The film stars Colin Firth, who won the best actor award at the Venice Film Festival for his portrayal of George, and double Oscar-nominee Julianne Moore as Charley, an aging beauty who is his closest friend.
Ford’s assured direction is enhanced by an eclectic group of production keys: Spanish cinematographer Eduard Grau; production designer Dan Bishop, whose work can also be seen on television hit Mad Men; editor Joan Sobel; costume designer Arianne Phillips, who was nominated for an Oscar for Walk the Line in 2006; and Polish composer Abel Korzeniowski did the score.
Below the Line recently caught up with Ford at his Sunset Strip office where he talked about the making of A Single Man.
Below the Line: To what extent did your background doing fashion shoots and commercials when you were creative director at Gucci and now at your own label help you to direct A Single Man?
Ford: The thing about my fashion career that helped the most is the collaborative nature of fashion—more than most people realize.
As a fashion designer you have to have a vision; you have to have something to say. Then you have to be able to communicate that to a huge number of people to help you to realize that vision. You have to inspire all these people. You have to give them space so that they give you their very best. And you have to lead and guide them to a point that is true to your intention.
From a process standpoint it’s very similar to directing a film. I was very well prepared, I think, in terms of my ability to make quick decisions, and managing and directing a team of people, and letting them contribute. I’m not trying to sound egotistical, but I felt very comfortable with the process.

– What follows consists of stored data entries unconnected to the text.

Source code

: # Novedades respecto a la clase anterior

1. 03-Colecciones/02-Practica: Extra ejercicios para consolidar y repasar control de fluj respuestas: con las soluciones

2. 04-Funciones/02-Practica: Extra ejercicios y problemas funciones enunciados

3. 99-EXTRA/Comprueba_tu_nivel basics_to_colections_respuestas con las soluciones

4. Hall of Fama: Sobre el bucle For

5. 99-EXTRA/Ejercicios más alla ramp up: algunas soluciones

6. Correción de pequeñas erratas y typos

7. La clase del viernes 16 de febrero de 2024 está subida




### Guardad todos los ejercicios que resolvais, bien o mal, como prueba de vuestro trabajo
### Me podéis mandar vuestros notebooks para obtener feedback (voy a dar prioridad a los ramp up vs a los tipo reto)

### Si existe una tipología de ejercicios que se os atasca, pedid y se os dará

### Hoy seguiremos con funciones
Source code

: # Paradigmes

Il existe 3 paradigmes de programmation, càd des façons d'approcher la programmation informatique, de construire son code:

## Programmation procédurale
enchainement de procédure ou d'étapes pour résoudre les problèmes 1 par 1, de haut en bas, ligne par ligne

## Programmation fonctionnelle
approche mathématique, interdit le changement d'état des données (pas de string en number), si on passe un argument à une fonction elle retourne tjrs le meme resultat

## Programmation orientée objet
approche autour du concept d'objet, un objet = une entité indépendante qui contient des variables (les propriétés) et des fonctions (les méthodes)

The way we build a fashion collection is somewhat similar to doing preproduction on a film. You pull images and references, and you start to think what is it going to look like—what’s the mood? What’s the spirit? And you work for six months before you actually produce the collection.

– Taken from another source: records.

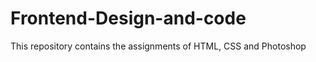 Frontend-Design-and-code
========================
This repository contains the assignments 
of HTML, CSS and Photoshop
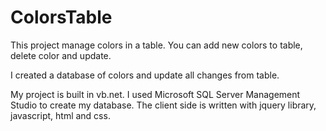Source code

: # ColorsTable

This project manage colors in a table. You can add new colors to table, delete color and update.

I created a database of colors and update all changes from table.

My project is built in vb.net. I used Microsoft SQL Server Management Studio to create my database. The client side is written with jquery library, javascript, html and css.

BTL: What about the more technical aspects?
Ford: I take my own pictures and even shoot my own campaigns at times. But I’ve also worked with some of the world’s great photographers—Irving Penn, Richard Avedon and my favorite Helmut Newton. I’ve learned a lot from working with those people about lighting, about framing and about telling a story through images.
I’m not saying I was totally prepared and didn’t learn anything.
I benefited from having the best crew and the best group of people around me. It was a low-budget film, and most people took the project on because they were passionate about it. It was the most wonderful working environment and the best experience of my entire life.
Also, I learned all about postproduction, which is not given enough credit. The one place where we really strained our budget was in postproduction. I had a great postproduction supervisor, Tim Pedegana. And Joan Sobel, my editor, became probably my closest collaborator on the film during the long editing process.
BTL: It’s sometimes said that editing is a second chance to write a movie.
Ford: I had always heard that, but I didn’t understand it until I got into it. We spent five months editing, doing the score and color correcting during the DI. So there was a lot to do in post. I was sometimes very cavalier about it on the set, because I was used to changing still photo images all the time in Photoshop. We would often change the color of a jacket, or smooth something out. No problem, I can do it in 15 minutes. But it’s different when you’re filming. I wanted to change a carpet at one point for one with a different color.
My line producer said to me, “You can’t change the carpet. It’s going to cost $800.” So I said, “I’ll do it in post.” Of course it’s $18,000 to do in post. I learned the next time I’ll just get a new carpet.
BTL: You were on a learning curve, given this was the first time you were directing a movie.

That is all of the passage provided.